I. Explanation of the DD command
DD: Copies a file with a block of the specified size and makes the specified conversion at the same time as the copy.
Note: Where the number is specified, the number is multiplied by the following character: b=512;c=1;k=1024;w=2
Parameter comment:
1. if= file name: Enter a file name, default to standard input. The source file is specified. < If=input file >
2. of= file name: Output file name, default is standard output. That is, the specified destination file. < Of=output file >
3. Ibs=bytes: Reads a bytes byte at a time, that is, specifies a block size of bytes bytes.
Obs=bytes: Outputs bytes bytes at a time, that is, specifying a block size of bytes bytes.
Bs=bytes: Set the read/output block size to bytes bytes at the same time.
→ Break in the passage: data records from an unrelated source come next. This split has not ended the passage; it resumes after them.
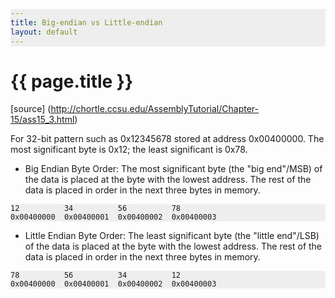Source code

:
 ```yaml
---
title: Big-endian vs Little-endian 
layout: default
---
```


{{ page.title }}
================
<head>
<style>
table, th, td {
    border: 1px solid black;
    border-collapse: collapse;
    margin: 5px 0;
    text-align: left;
    vertical-align: top;
}
th { background-color: #99ccff; }
tr { background-color: #e6f2ff; }
pre {
    background: #eee !important;
    display: block;
    font-family: monospace;
    white-space: pre;
    margin: 1em 0;
}
</style>
</head>

[source] (http://chortle.ccsu.edu/AssemblyTutorial/Chapter-15/ass15_3.html)

For 32-bit pattern such as 0x12345678 stored at address 0x00400000. The most significant byte is 0x12; the least significant is 0x78.

* Big Endian Byte Order: The most significant byte (the "big end"/MSB) of the data is placed at the byte with the lowest address. The rest of the data is placed in order in the next three bytes in memory.

```
12          34          56          78
0x00400000  0x00400001  0x00400002  0x00400003
```

* Little Endian Byte Order: The least significant byte (the "little end"/LSB) of the data is placed at the byte with the lowest address. The rest of the data is placed in order in the next three bytes in memory.

```
78          56          34          12
0x00400000  0x00400001  0x00400002  0x00400003
```
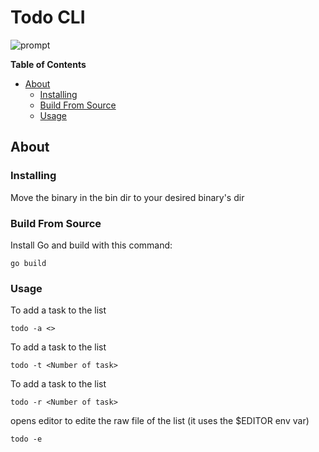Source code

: Todo CLI
============


![prompt](https://raw.githubusercontent.com/HxX2/todocli/main/images/todo.png)


**Table of Contents**

<!-- toc -->

- [About](#about)
  * [Installing](#installing)
  * [Build From Source](#post-installation)
  * [Usage](#uninstalling)

<!-- tocstop -->

## About

### Installing

Move the binary in the bin dir to your desired binary's dir

### Build From Source

Install Go and build with this command:

```console
go build
```

### Usage

To add a task to the list

```console
todo -a <>
```
To add a task to the list

```console
todo -t <Number of task>
```
To add a task to the list

```console
todo -r <Number of task>
```
opens editor to edite the raw file of the list (it uses the $EDITOR env var)

```console
todo -e 
```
4. Cbs=bytes: Converts bytes bytes at a time, that is, specifies the conversion buffer size.
5. Skip=blocks: Skips blocks blocks from the beginning of the input file before copying begins.
6. Seek=blocks: Skips blocks blocks from the beginning of the output file before copying begins.
Note: Usually only works when the output file is a disk or tape, that is, when backing up to disk or tape.
7. Count=blocks: Copy only blocks blocks, the block size equals the number of bytes specified by IBS.
8. Conv=conversion: Convert the file with the specified parameters.
ASCII: convert EBCDIC to ASCII
EBCDIC: convert ASCII to EBCDIC
IBM: Convert ASCII to alternate EBCDIC
Block: Converts each row to a CBS length, with less space padding
Unblock: Make each line the length of the CBS, the less part filled with spaces
LCase: Converting uppercase characters to lowercase characters
UCase: Converting lowercase characters to uppercase characters
Swab: Swap each byte of the input
NoError: Do not stop when error occurs
Notrunc: Output File not truncated
Sync: Fills each input block into IBS bytes, and the less part is padded with empty (NUL) characters.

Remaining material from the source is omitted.